For the encore, Wise joined them for one song: a worthwhile cover of Kanye West’s “Runaway” that ignited the most widespread dancing of the evening. They followed that with the fetching hit that launched them into internet stardom and a major label deal “Loud(y),” a jittery electronic/rock anthem with a sinewy bass line and persistent acoustic guitar filigrees – noises and music orchestrated into a sound that is becoming Lewis Del Mar’s indelible signature.
ALSO THURSDAY NIGHT
Erica Joy at RecordBar
Erica Joy possesses an astounding voice. Her intriguing showcase at RecordBar indicated that the young artist from Springfield is still learning how to deploy her remarkable instrument. The exotic yodel Joy unfurled during an interpretation of “Happy Villain” was haunting, but her iridescent voice was often poorly served by the disappointingly monochromatic arrangements played by her four-piece backing band. Joy’s stage presence is similarly uncultivated. Rather than triumphantly celebrating at the conclusion of a strong selection, Joy offered an uncomfortable shrug.

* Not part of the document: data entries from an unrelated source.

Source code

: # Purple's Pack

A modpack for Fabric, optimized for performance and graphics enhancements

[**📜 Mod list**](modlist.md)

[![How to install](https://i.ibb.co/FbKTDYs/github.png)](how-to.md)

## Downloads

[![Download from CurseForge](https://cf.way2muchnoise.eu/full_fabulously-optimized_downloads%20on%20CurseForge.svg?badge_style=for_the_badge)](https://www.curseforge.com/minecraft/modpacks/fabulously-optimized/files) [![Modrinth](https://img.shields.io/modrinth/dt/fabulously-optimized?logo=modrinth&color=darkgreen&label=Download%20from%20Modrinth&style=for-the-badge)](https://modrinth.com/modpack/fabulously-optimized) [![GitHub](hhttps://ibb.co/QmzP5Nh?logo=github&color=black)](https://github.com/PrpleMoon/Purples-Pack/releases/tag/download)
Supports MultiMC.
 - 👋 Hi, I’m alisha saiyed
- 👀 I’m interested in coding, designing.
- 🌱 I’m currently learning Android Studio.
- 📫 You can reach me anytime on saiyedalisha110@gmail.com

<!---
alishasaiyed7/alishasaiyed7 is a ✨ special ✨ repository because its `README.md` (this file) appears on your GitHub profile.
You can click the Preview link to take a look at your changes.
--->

The Uncouth at the Westport Saloon
The Uncouth revived the breakneck sound of the first wave of punk at the Westport Saloon. Only the lack of angry shoving among members of the audience prevented the bracing showcase by the Kansas City quartet from being an authentic replication of the spiteful restlessness associated with the knockabout punk bands of 1979. A jubilant version of “KC United” included the characteristic chant of “oi oi oi.” Bassist Steve Gardels introduced “Got Me Wrong” by suggesting that it’s “a song about punching Nazis in the… face.” The band dedicated a cover of the Ramones’ protest song “Bonzo Goes to Bitburg” to Donald Trump.
34 at the Riot Room
Four of the five members of the Kansas City band 34 donned masks of American presidents during a disquieting performance at the Riot Room. While the costumes elicited wide smiles, the group’s harrowing sound doesn’t require a gimmick. Concealed by his Ronald Reagan disguise, vocalist Brett Carter howled as if in agony while guitarists RL Brooks and Phil Wolf nimbly traded emergency-siren guitar riffs that were extremely heavy but never ponderous. A rambunctious fan contributed to the surrealistic showcase by proclaiming his allegiance to Richard Nixon between songs.
Jaenki at Californos
The series of sterling singles released by the Kansas City quartet Jaenki in the last year have established it as one of the most exciting contenders on the area’s indie-rock scene. The quartet’s erratic appearance on Thursday didn’t match the immaculate craftsmanship it has achieved in its recordings. The band was unable to satisfactorily reproduce the sleek perfection of songs including the intricate “Miracle Maze” on a small open air stage at Californos. Moments of sonic bliss were occasionally offset by discombobulated sounds. A rendition of the synth-pop gem “The Timing and the Spaces” was the only entirely winning selection.